Страница:
40 из 507
— Там, в конструкторском бюро, и узнал, что началась война, — вспоминал Харазов. — Через неделю поступил приказ эвакуироваться. Месяц ушел на подготовку, вышли на баржах из Водного стадиона и по Москва-реке, Оке, Волге пришли в Казань. Три завода разместились на одной площадке. А в сорок втором наш коллектив вернули в Москву. Жена работала сменами — сначала две дневные смены, потом две ночные, один выходной и все заново. А я стал старшим мастером, это вообще ни дня, ни ночи. Кормили скудно. Мы были измотаны до предела.
С Шелепиным они потеряли друг друга. Харазов думал, что Шелепин в эвакуации — все учреждения, включая ЦК партии, из столицы вывезли:
— А когда весной сорок второго на Новодевичьем кладбище хоронили Зою Космодемьянскую, с заводов отправили на митинг представителей комсомола. От нашего завода поехала моя жена.
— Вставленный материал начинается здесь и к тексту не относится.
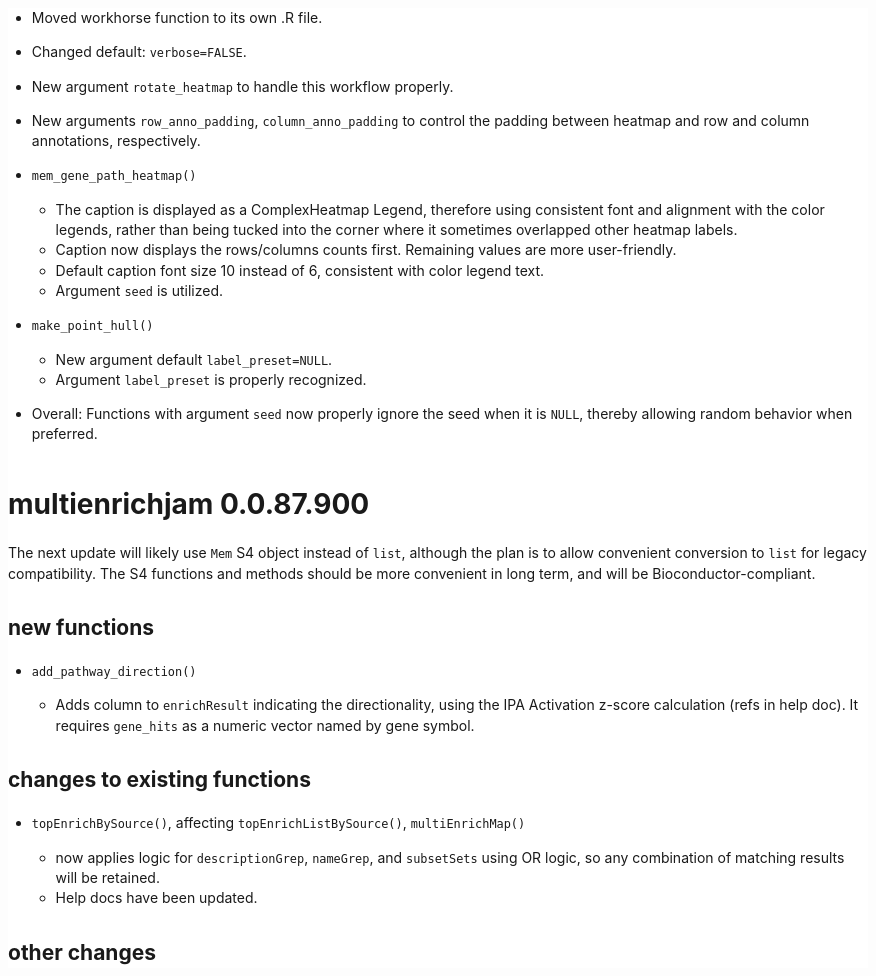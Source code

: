    * Moved workhorse function to its own .R file.
   * Changed default: `verbose=FALSE`.
   * New argument `rotate_heatmap` to handle this workflow properly.
   * New arguments `row_anno_padding`, `column_anno_padding` to control
   the padding between heatmap and row and column annotations, respectively.

* `mem_gene_path_heatmap()`

   * The caption is displayed as a ComplexHeatmap Legend, therefore
   using consistent font and alignment with the color legends,
   rather than being tucked into the corner where it sometimes
   overlapped other heatmap labels.
   * Caption now displays the rows/columns counts first.
   Remaining values are more user-friendly.
   * Default caption font size 10 instead of 6, consistent with
   color legend text.
   * Argument `seed` is utilized.

* `make_point_hull()`

   * New argument default `label_preset=NULL`.
   * Argument `label_preset` is properly recognized.

* Overall: Functions with argument `seed` now properly ignore the seed
when it is `NULL`, thereby allowing random behavior when preferred.

# multienrichjam 0.0.87.900

The next update will likely use `Mem` S4 object instead of `list`,
although the plan is to allow convenient conversion to `list` for
legacy compatibility. The S4 functions and methods should be more
convenient in long term, and will be Bioconductor-compliant.

## new functions

* `add_pathway_direction()`

   * Adds column to `enrichResult` indicating the directionality,
   using the IPA Activation z-score calculation (refs in help doc).
   It requires `gene_hits` as a numeric vector named by gene symbol.

## changes to existing functions

* `topEnrichBySource()`, affecting `topEnrichListBySource()`, `multiEnrichMap()`

   * now applies logic for `descriptionGrep`, `nameGrep`, and `subsetSets`
   using OR logic, so any combination of matching results will be
   retained.
   * Help docs have been updated.


## other changes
И на кладбище она увидела Сашу, который вел митинг.
Шелепин оставался в Москве, не эвакуировался даже в страшные октябрьские дни сорок первого, когда казалось, что удержать Москву не удастся.
В учреждениях отделы кадров жгли архивы, уничтожали личные документы сотрудников и телефонные справочники. Возникла паника. На Центральном аэродроме дежурили транспортные «дугласы», чтобы в последний момент эвакуировать Сталина. Личные вещи вождя увезли в Куйбышев вместе с бумагами, книгами и документами.
На случай взятия немцами Москвы было принято решение оставить в городе пять нелегальных разведывательных резидентур.